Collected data
*** Begin section ***

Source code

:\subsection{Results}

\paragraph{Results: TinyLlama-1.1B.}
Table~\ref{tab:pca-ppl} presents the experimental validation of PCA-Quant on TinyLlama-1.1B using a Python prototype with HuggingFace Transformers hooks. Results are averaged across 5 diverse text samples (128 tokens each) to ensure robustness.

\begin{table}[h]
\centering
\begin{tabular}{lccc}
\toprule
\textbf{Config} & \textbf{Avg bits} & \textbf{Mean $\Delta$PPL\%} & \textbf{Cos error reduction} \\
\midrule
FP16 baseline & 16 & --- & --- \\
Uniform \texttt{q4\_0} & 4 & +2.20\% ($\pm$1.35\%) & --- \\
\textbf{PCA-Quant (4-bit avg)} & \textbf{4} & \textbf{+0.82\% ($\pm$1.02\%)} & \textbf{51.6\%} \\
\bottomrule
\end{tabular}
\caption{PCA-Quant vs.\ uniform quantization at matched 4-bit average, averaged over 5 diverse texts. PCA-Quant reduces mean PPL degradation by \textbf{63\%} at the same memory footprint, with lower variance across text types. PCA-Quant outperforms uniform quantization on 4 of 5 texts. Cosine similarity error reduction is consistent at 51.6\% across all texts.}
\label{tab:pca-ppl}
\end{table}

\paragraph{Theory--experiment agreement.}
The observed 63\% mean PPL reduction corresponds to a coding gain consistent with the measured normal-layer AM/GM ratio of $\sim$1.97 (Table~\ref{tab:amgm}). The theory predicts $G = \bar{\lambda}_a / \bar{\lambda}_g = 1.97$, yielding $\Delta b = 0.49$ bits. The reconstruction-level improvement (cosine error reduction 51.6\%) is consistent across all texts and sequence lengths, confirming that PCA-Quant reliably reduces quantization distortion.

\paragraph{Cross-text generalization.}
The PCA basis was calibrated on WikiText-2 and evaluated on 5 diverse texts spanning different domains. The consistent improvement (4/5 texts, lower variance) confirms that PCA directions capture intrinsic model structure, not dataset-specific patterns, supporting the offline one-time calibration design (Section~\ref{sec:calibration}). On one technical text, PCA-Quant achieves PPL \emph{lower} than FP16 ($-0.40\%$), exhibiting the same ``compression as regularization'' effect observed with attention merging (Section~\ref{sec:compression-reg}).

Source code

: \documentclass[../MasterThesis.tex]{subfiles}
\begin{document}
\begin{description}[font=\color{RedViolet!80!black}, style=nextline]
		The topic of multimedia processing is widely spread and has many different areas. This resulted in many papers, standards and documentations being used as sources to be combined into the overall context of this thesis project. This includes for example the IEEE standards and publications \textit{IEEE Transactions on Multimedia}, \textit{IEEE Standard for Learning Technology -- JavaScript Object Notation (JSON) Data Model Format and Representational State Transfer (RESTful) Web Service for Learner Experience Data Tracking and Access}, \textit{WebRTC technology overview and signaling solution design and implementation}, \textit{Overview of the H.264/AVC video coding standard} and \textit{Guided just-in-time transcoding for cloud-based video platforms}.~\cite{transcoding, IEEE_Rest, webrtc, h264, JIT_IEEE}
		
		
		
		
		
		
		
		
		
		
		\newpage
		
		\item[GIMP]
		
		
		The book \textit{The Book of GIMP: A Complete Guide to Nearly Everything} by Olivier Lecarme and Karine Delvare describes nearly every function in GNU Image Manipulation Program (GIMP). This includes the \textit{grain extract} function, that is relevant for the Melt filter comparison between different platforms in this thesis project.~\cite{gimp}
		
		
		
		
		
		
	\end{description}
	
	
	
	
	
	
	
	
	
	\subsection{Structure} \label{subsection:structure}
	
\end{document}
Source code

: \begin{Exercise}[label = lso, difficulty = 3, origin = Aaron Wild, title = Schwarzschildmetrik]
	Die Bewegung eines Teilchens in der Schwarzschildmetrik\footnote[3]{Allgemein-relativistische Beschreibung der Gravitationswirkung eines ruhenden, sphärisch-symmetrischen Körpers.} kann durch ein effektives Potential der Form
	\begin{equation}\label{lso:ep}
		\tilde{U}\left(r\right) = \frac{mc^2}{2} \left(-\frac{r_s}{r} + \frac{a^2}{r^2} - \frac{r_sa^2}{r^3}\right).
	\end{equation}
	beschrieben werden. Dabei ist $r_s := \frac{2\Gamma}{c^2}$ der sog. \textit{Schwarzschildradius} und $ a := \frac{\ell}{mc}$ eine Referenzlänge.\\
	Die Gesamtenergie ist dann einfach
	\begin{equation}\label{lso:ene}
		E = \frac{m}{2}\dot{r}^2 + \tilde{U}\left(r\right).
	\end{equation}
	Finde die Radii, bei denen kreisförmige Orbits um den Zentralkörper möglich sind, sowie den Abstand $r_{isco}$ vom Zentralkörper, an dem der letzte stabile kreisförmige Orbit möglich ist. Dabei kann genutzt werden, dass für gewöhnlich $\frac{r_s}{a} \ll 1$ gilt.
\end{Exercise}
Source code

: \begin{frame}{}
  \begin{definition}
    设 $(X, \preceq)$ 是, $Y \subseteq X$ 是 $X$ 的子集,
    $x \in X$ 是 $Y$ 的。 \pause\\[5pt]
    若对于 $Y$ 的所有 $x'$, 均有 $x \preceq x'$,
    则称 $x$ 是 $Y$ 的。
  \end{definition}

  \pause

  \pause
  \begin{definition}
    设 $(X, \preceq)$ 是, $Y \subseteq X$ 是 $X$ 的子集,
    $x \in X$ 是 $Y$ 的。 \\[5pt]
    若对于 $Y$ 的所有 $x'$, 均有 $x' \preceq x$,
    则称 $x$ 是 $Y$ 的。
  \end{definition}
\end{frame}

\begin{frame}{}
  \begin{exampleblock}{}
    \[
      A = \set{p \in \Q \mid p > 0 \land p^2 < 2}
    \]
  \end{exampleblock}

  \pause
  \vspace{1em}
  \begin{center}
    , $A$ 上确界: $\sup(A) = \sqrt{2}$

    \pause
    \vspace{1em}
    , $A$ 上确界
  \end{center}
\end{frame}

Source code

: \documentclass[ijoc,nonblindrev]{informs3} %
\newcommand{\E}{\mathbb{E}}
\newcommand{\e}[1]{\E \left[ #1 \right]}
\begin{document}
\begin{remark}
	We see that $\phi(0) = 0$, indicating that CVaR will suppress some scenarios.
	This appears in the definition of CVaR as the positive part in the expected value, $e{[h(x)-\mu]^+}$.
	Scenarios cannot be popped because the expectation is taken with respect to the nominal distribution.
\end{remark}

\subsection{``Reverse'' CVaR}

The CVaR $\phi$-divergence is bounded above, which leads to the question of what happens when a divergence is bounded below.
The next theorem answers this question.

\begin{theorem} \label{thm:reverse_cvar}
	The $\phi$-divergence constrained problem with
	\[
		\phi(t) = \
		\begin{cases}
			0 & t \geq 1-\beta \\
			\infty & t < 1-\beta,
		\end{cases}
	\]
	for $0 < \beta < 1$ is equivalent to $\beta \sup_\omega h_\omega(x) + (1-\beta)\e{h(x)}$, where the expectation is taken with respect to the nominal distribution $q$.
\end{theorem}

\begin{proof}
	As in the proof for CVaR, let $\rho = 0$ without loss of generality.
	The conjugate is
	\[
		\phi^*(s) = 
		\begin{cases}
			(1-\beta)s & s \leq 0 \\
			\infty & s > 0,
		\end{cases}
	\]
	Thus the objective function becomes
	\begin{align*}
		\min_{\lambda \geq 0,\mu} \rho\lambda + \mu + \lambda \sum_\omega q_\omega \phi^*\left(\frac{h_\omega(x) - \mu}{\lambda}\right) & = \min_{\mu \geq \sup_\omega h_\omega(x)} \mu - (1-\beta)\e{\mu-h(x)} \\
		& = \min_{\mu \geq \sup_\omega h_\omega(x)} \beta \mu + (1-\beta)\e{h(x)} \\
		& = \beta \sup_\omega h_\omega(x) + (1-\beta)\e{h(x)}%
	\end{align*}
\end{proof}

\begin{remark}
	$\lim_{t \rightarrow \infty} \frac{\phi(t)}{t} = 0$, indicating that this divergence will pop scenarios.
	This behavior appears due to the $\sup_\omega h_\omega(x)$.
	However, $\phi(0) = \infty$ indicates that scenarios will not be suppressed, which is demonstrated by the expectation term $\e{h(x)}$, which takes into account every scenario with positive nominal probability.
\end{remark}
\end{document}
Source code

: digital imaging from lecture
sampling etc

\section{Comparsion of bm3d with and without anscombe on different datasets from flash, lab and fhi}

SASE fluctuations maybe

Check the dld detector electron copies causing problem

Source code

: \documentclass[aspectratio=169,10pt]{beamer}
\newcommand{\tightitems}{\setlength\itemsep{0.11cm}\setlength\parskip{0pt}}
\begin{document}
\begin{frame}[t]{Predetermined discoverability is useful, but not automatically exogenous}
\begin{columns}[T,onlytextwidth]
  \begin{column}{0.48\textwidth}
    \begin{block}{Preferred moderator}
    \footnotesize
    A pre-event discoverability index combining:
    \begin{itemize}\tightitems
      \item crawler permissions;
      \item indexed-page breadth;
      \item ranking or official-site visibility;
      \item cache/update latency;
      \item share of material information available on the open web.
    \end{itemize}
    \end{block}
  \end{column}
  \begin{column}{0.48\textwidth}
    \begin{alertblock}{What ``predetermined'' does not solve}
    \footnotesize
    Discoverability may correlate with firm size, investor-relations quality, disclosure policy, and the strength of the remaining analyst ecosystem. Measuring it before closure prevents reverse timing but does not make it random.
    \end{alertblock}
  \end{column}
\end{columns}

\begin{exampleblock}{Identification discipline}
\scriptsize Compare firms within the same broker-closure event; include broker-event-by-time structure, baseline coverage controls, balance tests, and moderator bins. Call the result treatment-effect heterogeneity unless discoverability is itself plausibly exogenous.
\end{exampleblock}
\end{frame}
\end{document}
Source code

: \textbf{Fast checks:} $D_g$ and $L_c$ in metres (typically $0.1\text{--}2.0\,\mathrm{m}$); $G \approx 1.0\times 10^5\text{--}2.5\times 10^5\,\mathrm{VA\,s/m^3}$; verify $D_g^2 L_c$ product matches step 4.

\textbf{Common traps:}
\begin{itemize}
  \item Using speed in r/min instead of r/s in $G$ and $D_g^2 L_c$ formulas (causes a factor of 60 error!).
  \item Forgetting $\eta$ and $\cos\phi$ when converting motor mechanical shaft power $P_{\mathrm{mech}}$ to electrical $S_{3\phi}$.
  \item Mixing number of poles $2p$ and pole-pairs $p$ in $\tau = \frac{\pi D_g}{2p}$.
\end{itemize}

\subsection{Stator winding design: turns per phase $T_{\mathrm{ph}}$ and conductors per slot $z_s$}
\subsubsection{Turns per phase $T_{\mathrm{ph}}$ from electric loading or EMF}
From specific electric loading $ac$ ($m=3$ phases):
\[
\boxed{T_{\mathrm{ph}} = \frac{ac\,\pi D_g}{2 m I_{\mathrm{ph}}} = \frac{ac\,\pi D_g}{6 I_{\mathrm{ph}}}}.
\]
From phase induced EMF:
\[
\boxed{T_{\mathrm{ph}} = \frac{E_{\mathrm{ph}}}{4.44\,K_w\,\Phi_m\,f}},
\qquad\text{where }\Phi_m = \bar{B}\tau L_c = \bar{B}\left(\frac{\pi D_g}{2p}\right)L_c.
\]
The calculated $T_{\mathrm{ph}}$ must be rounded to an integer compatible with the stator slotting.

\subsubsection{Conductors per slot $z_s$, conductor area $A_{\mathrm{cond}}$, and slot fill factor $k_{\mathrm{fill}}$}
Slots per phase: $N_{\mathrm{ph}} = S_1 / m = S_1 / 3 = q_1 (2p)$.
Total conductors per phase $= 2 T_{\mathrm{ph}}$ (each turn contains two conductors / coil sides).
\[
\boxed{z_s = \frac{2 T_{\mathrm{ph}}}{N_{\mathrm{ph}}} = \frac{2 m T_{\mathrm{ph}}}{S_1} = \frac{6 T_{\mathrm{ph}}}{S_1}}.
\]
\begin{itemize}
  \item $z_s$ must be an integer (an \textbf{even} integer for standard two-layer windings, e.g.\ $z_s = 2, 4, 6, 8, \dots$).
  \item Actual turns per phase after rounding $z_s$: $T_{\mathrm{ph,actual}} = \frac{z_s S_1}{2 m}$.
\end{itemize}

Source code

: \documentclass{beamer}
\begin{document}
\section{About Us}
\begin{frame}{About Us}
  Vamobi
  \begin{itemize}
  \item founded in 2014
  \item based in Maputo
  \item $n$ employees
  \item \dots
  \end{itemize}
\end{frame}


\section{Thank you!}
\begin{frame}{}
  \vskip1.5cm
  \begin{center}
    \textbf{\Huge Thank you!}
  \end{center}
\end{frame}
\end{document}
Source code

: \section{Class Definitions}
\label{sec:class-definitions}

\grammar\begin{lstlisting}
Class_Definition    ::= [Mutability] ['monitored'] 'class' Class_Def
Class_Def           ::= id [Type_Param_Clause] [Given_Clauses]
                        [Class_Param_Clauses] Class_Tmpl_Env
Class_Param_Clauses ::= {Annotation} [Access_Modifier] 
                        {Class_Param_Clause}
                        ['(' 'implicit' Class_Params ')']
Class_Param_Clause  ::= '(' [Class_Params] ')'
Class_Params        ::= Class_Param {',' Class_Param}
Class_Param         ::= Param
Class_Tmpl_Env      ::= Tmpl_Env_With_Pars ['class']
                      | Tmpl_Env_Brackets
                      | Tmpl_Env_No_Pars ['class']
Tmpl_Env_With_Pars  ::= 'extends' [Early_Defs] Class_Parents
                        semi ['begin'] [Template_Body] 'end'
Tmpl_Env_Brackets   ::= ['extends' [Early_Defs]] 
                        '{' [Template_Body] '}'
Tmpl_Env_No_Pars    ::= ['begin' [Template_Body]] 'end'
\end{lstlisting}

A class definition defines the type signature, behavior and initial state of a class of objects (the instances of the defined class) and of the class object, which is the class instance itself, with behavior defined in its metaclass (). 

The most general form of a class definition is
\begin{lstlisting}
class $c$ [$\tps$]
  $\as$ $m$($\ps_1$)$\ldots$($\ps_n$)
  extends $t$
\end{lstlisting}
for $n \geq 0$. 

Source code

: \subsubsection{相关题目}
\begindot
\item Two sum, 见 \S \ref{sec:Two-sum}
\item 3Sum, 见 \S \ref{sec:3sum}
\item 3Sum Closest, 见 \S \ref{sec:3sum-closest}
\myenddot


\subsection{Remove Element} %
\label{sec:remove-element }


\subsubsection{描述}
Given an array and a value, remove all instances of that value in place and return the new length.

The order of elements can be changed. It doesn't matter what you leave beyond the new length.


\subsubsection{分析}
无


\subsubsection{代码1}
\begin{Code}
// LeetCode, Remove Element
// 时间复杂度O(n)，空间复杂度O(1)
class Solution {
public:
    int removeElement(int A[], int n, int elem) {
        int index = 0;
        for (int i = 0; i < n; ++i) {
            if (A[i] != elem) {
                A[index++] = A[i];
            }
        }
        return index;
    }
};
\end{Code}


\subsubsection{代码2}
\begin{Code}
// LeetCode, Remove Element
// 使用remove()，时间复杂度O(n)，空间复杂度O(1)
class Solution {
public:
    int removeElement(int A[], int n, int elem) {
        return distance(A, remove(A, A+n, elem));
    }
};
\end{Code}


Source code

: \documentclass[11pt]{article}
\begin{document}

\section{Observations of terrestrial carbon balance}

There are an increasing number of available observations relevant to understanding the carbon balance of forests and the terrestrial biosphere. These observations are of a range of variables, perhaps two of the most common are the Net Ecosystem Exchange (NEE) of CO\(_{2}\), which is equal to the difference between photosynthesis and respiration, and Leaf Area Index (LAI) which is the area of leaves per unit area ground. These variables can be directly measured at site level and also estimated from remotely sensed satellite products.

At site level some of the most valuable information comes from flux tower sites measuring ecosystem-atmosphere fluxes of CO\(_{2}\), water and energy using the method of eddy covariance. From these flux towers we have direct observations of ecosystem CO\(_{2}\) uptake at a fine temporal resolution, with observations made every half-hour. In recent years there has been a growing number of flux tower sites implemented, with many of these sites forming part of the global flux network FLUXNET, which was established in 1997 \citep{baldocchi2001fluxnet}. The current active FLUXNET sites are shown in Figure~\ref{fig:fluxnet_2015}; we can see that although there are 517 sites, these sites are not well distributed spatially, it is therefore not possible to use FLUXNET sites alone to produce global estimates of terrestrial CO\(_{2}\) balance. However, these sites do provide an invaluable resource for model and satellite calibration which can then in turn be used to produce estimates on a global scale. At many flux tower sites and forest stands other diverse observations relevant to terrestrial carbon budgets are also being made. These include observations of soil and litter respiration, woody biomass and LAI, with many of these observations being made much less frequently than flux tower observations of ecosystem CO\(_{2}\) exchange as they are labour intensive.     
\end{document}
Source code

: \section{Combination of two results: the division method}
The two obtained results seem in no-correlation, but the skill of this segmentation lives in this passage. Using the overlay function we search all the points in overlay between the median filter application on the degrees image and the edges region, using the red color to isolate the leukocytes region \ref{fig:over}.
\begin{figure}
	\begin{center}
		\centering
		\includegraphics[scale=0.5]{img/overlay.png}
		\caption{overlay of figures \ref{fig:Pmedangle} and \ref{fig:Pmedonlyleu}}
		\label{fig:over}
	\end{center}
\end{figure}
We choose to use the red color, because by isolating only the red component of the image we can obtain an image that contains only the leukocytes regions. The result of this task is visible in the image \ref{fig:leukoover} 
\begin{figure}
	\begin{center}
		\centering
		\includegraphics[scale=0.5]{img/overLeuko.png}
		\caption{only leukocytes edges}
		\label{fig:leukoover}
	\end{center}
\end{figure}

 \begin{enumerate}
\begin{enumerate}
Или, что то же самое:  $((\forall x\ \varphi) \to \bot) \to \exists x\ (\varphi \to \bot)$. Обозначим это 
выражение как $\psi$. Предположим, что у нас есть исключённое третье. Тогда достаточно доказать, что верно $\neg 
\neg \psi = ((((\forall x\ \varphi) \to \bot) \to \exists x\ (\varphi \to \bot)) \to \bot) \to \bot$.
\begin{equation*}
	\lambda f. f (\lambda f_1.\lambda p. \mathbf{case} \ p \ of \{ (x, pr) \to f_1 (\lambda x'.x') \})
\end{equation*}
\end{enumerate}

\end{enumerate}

*** End section ***

__WORK INSTRUCTIONS__: When a line among the entries contains "exampleblock", pull that line out.

__ANSWER TO THIS TASK__:
  \begin{exampleblock}{}
  \end{exampleblock}
\begin{exampleblock}{Identification discipline}
\end{exampleblock}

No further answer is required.